9月に入って雨の日が続いている東京地方では、湿度は高いものの気温は一気に下がってきた。気がつけば今年も残り4ヶ月となってきたが、季節は徐々に本格的な秋に向かっていくのだろう。秋雨の時期が過ぎれば澄んだ夜空が期待できるが、今年の中秋の名月は月末なので秋空が広がる日を心待ちにしたい。
今年の十五夜は9月27日の日曜日
「中秋の名月」という言葉や「十五夜」という言葉を聞くと満月を思い浮かべるが、今年の中秋の名月は9月27日(日)で満月の一日前だ。これは、月の大きさではなく暦を基に中秋の名月を決めているからで、必ずしも満月の人は限らない。
旧暦では7月から9月までが季節的に秋とされているが、その3ヶ月のうちちょうど真ん中の8月15日が中秋の名月と呼ばれている。
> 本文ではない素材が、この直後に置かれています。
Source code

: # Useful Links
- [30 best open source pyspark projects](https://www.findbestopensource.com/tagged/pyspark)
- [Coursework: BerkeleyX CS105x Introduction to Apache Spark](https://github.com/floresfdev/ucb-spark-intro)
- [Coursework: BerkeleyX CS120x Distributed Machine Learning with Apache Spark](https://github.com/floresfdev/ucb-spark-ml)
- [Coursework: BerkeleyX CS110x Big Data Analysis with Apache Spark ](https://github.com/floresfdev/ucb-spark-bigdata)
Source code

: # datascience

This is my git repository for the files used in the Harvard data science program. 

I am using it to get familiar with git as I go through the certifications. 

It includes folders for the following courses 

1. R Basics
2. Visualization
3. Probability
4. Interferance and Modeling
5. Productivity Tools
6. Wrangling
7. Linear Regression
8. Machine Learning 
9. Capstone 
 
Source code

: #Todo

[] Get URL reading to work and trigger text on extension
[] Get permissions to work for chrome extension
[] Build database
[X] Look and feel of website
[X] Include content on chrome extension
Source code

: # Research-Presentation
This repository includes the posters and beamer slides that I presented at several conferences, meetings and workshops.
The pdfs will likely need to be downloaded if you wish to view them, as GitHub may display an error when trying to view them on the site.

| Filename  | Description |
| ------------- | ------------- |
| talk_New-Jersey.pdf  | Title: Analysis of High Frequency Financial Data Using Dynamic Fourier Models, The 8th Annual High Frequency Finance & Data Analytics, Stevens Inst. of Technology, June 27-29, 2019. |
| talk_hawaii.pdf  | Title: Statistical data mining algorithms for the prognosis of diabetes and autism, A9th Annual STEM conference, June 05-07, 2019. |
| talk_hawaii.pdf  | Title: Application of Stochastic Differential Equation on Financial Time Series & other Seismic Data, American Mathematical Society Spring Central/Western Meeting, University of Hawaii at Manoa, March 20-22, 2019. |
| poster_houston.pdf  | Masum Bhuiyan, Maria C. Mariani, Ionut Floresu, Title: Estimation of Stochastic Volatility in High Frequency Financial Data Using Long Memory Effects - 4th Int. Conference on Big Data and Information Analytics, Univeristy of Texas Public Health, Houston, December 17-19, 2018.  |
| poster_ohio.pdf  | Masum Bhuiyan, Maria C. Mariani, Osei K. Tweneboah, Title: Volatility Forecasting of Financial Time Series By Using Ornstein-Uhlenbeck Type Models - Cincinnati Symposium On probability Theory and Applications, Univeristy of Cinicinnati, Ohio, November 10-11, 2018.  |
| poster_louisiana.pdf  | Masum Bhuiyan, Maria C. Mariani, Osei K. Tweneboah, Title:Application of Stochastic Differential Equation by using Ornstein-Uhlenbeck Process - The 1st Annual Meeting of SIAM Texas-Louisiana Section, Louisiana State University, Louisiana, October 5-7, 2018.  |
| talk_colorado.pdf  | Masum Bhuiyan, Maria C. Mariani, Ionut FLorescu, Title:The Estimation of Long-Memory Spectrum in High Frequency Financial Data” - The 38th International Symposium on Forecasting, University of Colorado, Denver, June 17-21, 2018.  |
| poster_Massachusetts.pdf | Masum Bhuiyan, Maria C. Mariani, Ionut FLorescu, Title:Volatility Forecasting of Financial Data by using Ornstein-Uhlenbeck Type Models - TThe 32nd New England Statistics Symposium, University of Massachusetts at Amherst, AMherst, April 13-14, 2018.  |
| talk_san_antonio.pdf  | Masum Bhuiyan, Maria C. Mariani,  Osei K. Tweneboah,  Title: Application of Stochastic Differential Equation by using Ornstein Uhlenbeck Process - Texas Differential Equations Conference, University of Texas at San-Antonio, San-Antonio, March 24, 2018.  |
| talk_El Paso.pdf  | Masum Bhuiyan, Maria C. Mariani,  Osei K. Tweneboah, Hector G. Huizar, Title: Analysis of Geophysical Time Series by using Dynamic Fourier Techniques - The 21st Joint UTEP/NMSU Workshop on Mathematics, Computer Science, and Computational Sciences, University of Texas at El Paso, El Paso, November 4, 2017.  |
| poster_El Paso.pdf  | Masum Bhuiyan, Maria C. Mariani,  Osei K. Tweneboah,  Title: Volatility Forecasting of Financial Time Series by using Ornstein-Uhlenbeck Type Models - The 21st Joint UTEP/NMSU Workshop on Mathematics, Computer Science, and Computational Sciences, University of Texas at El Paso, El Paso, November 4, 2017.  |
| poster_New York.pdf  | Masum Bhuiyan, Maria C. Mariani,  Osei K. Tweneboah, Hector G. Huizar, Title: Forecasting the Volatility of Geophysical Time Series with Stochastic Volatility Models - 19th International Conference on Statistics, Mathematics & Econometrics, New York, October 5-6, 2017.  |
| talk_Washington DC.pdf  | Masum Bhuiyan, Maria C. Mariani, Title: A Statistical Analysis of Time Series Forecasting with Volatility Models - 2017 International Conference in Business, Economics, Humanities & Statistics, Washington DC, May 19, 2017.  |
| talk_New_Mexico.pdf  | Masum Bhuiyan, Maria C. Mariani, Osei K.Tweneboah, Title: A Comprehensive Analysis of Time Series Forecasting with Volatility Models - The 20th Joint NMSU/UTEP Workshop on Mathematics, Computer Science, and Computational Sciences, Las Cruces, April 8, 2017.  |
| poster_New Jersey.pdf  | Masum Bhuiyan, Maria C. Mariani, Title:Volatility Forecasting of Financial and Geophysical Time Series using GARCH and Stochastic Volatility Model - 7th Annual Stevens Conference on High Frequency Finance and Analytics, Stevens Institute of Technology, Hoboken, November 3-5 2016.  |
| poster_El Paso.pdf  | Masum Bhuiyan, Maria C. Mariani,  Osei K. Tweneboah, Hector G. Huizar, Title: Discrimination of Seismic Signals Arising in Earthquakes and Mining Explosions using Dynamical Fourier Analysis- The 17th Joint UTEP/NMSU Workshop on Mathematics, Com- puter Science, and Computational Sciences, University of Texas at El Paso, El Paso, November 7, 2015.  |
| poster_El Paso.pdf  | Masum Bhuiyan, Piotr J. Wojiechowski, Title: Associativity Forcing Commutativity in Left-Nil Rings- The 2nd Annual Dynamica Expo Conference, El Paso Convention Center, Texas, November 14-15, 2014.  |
旧暦は月の満ち欠けを、新暦が太陽の運行を基準にしているため、 2015年の中秋の名月は新暦でいうと9月27日にあたる。 ちなみに、直近で中秋の名月と満月とが重なるのは2021年になるようだ。
十五夜の風習はいつから始まったのか
「十五夜」とも呼ばれている中秋の名月を愛でる風習は、いつごろから始まったのだろうか。十五夜の風習自体は、9世紀末から10世紀始めの平安期に中国から伝わってきたが、当初は宮中や貴族の間で行われる風習であり一般的ではなかったようだ。
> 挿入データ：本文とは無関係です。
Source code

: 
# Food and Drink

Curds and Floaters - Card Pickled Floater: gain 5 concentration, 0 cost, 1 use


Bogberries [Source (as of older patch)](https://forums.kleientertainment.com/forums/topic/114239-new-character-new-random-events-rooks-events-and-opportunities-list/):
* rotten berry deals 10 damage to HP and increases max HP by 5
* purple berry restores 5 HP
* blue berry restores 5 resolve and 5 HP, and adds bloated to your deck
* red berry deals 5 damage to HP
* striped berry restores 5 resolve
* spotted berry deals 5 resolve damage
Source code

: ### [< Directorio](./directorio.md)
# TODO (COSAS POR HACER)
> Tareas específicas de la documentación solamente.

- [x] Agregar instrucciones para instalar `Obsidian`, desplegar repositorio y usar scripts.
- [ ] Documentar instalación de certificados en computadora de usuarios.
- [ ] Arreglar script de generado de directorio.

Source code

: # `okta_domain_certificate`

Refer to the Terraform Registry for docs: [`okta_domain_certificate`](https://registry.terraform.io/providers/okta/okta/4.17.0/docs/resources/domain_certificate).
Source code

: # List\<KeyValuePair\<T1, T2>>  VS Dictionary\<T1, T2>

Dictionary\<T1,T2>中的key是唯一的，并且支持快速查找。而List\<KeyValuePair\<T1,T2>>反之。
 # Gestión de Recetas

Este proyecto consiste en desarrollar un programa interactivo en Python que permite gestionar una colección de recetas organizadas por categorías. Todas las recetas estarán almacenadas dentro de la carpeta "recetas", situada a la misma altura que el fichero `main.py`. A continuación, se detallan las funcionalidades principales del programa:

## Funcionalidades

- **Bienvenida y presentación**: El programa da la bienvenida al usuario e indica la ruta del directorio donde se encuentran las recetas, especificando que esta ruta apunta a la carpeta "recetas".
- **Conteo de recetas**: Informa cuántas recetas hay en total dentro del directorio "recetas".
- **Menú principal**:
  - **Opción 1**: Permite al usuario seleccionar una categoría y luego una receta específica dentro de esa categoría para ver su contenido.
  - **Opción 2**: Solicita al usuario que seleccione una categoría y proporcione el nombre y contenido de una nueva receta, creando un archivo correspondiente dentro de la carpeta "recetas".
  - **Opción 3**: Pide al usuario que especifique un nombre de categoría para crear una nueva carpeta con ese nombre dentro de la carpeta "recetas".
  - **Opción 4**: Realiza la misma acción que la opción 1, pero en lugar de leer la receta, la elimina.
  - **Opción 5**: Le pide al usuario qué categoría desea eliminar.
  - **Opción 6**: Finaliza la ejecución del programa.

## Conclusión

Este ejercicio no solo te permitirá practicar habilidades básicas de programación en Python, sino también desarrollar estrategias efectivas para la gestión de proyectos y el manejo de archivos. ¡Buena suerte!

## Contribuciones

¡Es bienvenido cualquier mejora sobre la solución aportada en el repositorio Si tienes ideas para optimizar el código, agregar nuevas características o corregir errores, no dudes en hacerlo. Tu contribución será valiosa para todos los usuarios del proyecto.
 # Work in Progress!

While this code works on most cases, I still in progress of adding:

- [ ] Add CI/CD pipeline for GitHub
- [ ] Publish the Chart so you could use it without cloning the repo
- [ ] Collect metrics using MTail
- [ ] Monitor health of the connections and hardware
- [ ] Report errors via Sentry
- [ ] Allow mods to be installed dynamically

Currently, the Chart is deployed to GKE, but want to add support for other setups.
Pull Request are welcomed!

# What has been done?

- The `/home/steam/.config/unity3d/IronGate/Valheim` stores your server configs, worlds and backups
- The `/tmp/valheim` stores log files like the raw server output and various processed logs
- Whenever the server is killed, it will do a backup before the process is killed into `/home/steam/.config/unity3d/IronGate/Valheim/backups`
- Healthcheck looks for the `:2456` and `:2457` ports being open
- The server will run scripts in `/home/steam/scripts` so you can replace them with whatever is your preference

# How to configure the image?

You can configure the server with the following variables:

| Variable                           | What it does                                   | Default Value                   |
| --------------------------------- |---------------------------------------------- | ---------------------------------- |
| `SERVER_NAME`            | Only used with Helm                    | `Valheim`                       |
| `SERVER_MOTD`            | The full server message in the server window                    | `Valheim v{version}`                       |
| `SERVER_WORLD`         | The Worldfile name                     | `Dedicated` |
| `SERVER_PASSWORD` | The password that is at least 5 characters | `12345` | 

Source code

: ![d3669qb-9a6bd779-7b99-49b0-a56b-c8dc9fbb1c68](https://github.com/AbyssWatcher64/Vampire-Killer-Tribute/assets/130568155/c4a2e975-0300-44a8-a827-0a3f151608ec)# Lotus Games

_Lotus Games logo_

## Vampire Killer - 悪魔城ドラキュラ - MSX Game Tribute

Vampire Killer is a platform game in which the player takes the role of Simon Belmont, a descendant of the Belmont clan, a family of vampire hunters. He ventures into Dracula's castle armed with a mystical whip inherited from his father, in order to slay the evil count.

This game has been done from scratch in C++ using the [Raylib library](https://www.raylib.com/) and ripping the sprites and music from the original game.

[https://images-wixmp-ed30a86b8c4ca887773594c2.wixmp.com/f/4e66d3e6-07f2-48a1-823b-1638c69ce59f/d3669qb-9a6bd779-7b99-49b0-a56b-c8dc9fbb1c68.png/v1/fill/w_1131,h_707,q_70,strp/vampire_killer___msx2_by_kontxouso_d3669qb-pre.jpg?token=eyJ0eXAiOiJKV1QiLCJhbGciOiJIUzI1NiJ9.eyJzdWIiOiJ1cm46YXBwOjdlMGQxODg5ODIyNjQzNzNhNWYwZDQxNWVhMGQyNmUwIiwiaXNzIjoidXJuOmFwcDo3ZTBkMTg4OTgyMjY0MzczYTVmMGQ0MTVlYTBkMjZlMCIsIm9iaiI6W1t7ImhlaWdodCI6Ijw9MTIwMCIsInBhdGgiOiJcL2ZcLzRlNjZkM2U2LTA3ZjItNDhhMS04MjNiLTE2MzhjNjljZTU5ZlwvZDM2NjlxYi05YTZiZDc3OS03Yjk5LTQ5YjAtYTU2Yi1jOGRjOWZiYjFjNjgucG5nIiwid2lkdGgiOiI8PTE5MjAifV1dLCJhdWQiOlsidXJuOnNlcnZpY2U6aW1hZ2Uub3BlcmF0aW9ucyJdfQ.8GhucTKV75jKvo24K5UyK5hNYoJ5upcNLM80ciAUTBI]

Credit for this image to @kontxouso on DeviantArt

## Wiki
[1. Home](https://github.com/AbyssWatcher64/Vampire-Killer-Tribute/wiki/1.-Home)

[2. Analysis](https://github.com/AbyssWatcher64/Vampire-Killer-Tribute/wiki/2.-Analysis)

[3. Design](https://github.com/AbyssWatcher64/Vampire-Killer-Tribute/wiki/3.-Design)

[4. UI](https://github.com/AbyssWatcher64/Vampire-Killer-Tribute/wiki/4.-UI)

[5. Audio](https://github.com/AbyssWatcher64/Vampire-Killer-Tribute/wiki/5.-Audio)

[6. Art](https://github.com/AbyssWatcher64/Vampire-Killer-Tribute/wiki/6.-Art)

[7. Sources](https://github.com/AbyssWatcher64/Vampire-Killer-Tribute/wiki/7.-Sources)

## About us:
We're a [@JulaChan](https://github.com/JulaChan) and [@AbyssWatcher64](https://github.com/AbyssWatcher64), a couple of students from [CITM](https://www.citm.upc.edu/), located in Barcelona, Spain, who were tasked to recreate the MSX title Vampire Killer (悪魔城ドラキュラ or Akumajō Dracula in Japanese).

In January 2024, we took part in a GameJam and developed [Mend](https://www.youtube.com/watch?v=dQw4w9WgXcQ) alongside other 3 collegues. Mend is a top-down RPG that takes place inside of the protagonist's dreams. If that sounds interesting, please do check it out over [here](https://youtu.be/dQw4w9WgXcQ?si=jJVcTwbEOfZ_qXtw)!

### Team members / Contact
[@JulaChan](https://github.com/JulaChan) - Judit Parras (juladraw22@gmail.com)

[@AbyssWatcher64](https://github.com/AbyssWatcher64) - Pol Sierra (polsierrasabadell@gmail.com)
それが庶民の行事として一般的に広く行われるようになったのは江戸時代。江戸の文化といえば庶民文化が花開いた時代なので、十五夜が庶民の年中行事として広まったのも粋な江戸文化があったからかもしれない。たらいの水に月を映して鑑賞したりと、江戸文化ならではの月見を楽しんだという記録も残っている。
旧暦では7月から9月までが「秋」とされていて、そのちょうど真ん中の8月15日を中秋と呼んでいる。そして満月に近い月を見る時に、高くもなく低くもなくちょうど良い高さに月があり、天候が安定していて空が澄んでいる秋が月見の季節となったといわれている。
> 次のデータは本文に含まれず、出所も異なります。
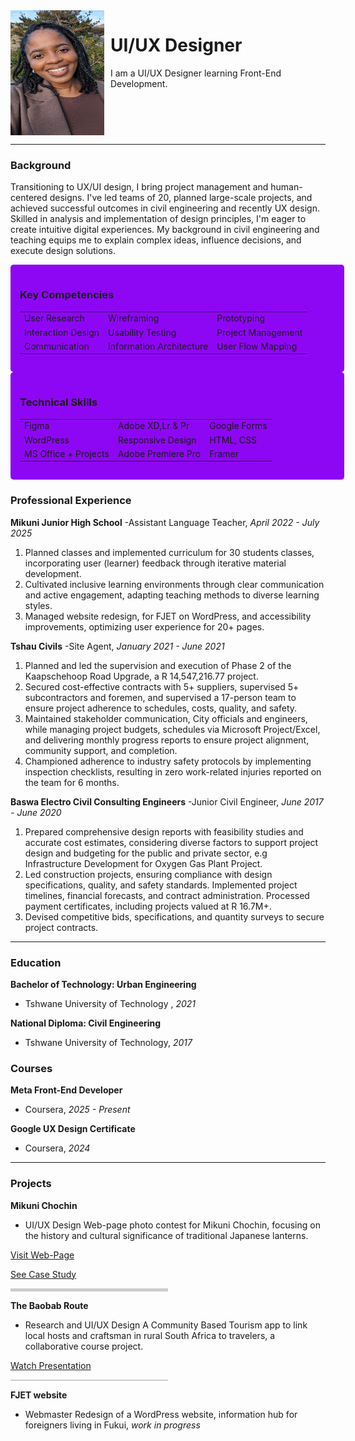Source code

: <img src="PXL_20240217_064405796.jpg" alt="My Profile Picture" width="150" height="200" align="left" style="margin-right: 10px;">

# **UI/UX Designer**

I am a UI/UX Designer learning Front-End Development.

<br clear="left"> <hr>

### Background
Transitioning to UX/UI design, I bring project management and human-centered designs. I've led teams of 20, planned large-scale projects, and achieved successful outcomes in civil engineering and recently UX design. Skilled in analysis and implementation of design principles, I'm eager to create intuitive digital experiences. My background in civil engineering and teaching equips me to explain complex ideas, influence decisions, and execute design solutions.

<div style="background-color: #8E07F5; padding: 15px; border-radius: 5px; width:100%;">
  <h3>Key Competencies</h3>

|              |              |              |
| :----------- | :----------- | :----------- |
| User Research | Wireframing  | Prototyping    |
| Interaction Design | Usability Testing | Project Management |
| Communication | Information Architecture | User Flow Mapping |
</div>

<div style="background-color: #8E07F5; padding: 15px; border-radius: 5px;  width:100%;">
  <h3>Technical Skills</h3>
  
|               |               |               |
| :-------------| :-------------| :-------------|
| Figma| Adobe XD,Lr & Pr  | Google Forms   |
| WordPress  | Responsive Design | HTML, CSS  |
| MS Office + Projects | Adobe Premiere Pro   | Framer  |
</div>


### Professional Experience 
**Mikuni Junior High School**
-Assistant Language Teacher, *April 2022 - July 2025*
1. Planned classes and implemented curriculum for 30 students classes, incorporating user (learner) feedback through iterative material development.
2. Cultivated inclusive learning environments through clear communication and active engagement, adapting teaching methods to diverse learning styles. 
3. Managed website redesign, for FJET on WordPress, and accessibility improvements, optimizing user experience for 20+ pages.

**Tshau Civils**
-Site Agent, *January 2021 - June 2021*
1. Planned and led the supervision and execution of Phase 2 of the Kaapschehoop Road Upgrade, a R 14,547,216.77 project. 
2. Secured cost-effective contracts with 5+ suppliers, supervised 5+ subcontractors and foremen, and supervised a 17-person team to ensure project adherence to schedules, costs, quality, and safety.
3. Maintained stakeholder communication, City officials and engineers, while managing project budgets, schedules via Microsoft Project/Excel, and delivering monthly progress reports to ensure project alignment, community support, and completion.
4. Championed adherence to industry safety protocols by implementing inspection checklists, resulting in zero work-related injuries reported on the team for 6 months.

**Baswa Electro Civil Consulting Engineers**
-Junior Civil Engineer, *June 2017 - June 2020*
1. Prepared comprehensive design reports with feasibility studies and accurate cost estimates, considering diverse factors to support project design and budgeting for the public and private sector, e.g Infrastructure Development for Oxygen Gas Plant Project.
2. Led construction projects, ensuring compliance with design specifications, quality, and safety standards. Implemented project timelines, financial forecasts, and contract administration. Processed payment certificates, including projects valued at R 16.7M+.
3. Devised competitive bids, specifications, and quantity surveys to secure project contracts.

---

### Education
**Bachelor of Technology: Urban  Engineering**
- Tshwane University of Technology , *2021*
  
**National Diploma: Civil Engineering**
- Tshwane University of Technology, *2017*

### Courses
**Meta Front-End Developer**
- Coursera, *2025 - Present*
  
**Google UX Design Certificate**
- Coursera, *2024*
  
---

### Projects
**Mikuni Chochin**
- UI/UX Design 
Web-page photo contest for Mikuni Chochin, focusing on the history and cultural significance of traditional Japanese lanterns.

<a href="https://www.mikuniminato.com/en">Visit Web-Page</a>

<a href="https://www.behance.net/gallery/206919081/UXUI-Web-App-Case-Study">See Case Study </a>

<div style="border-top: 5px solid #ccc; margin: 10px 0; width: 50%;"></div>


**The Baobab Route**
- Research and UI/UX Design 
A Community Based Tourism app to link local hosts and craftsman in rural South Africa to travelers, a collaborative course project.

<a href="https://www.youtube.com/watch?v=sbUC9U0ZIw8"> Watch Presentation </a>

<div style="border-top: 2px solid #ccc; margin: 10px 0; width: 50%;"></div>


**FJET website**
- Webmaster
Redesign of a WordPress website, information hub for foreigners living in Fukui, *work in progress*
五穀豊穣を願って静かに月を愛でる中秋の名月は、日本にある素敵な風習のうちのひとつだなと思う。
静かにのんびりと月を愛でてみたい
地方によって様々のようだが、一般的にはススキを飾って月見団子や里芋、お酒を供えて月を眺めるという形が一般的だろう。庶民の行事となった江戸時代から豊作を願う行事として定着したらしいので、収穫されたものを供えて天と地に感謝の気持ちを伝えたのだと思う。
今年の十五夜は日曜日の夜だが、騒がしい現代だからこそのんびりとゆっくりと月見を楽しむということは贅沢な時間の使い方かもしれない。